Amazon SNS message delivery for FIFO topics - Amazon Simple Notification Service
Services or capabilities described in Amazon Web Services documentation might vary by Region. To see the differences applicable to the China Regions, see Getting Started with Amazon Web Services in China (PDF).

Amazon SNS message delivery for FIFO topics

Amazon SNS FIFO (first in, first out) topics support delivery to both Amazon SQS standard and FIFO queues to provide customers with flexibility and control when integrating distributed applications that require data consistency in near real-time.

For workloads that need to preserve strict message ordering or de-duplication, the combination of Amazon SNS FIFO topics with Amazon SQS FIFO queues subscribed as the delivery endpoint provides enhance messaging between applications when the order of operations and events is critical, or where duplicates can’t be tolerated.

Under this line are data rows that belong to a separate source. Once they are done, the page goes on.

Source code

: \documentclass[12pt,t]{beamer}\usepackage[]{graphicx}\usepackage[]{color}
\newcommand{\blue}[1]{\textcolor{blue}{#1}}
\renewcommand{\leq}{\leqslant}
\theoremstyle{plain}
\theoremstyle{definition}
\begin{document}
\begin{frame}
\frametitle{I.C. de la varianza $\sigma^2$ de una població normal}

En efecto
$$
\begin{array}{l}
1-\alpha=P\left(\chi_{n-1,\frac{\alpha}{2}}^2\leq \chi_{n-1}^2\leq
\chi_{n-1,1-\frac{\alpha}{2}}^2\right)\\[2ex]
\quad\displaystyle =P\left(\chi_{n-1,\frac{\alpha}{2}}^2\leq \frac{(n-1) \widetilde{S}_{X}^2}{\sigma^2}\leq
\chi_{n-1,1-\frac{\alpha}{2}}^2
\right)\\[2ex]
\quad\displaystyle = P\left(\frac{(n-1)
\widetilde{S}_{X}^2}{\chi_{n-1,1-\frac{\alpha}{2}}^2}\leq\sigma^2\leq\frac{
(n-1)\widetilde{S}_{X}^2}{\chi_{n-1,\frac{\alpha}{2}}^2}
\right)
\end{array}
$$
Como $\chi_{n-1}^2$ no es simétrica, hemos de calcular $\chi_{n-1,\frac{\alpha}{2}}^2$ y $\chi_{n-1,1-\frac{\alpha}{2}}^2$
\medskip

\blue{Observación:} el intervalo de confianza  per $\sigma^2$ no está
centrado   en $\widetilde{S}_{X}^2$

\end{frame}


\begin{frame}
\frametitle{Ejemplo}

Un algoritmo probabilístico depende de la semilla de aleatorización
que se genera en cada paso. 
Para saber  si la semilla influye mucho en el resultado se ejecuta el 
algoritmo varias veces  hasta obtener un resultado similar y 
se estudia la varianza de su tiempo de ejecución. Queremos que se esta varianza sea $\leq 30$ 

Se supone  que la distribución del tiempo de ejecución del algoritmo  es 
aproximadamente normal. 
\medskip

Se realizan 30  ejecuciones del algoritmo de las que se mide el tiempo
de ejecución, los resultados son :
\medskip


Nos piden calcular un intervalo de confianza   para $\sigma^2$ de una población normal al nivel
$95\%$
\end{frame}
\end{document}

For workloads that tolerate best-effort ordering and at-least-once delivery, subscribing Amazon SQS standard queues to Amazon SNS FIFO topics provides the ability to lower costs, in addition to sharing queues across workloads that don't utilize FIFO.

Note

To fan out messages from Amazon SNS FIFO topics to Amazon Lambda functions, extra steps are required. First, subscribe Amazon SQS FIFO or standard queues to the topic. Then configure the queues to trigger the functions. For more information, see the SQS FIFO as an event source post on the Amazon Compute Blog.

SNS FIFO topics can't deliver messages to customer managed endpoints, such as email addresses, mobile apps, phone numbers for text messaging (SMS), or HTTP(S) endpoints. These endpoint types aren't guaranteed to preserve strict message ordering. Attempts to subscribe customer managed endpoints to SNS FIFO topics result in errors.

SNS FIFO topics support the same message filtering capabilities as standard topics. For more information, see Amazon SNS message filtering for FIFO topics and the Simplify Your Pub/Sub Messaging with Amazon SNS Message Filtering post on the Amazon Compute Blog.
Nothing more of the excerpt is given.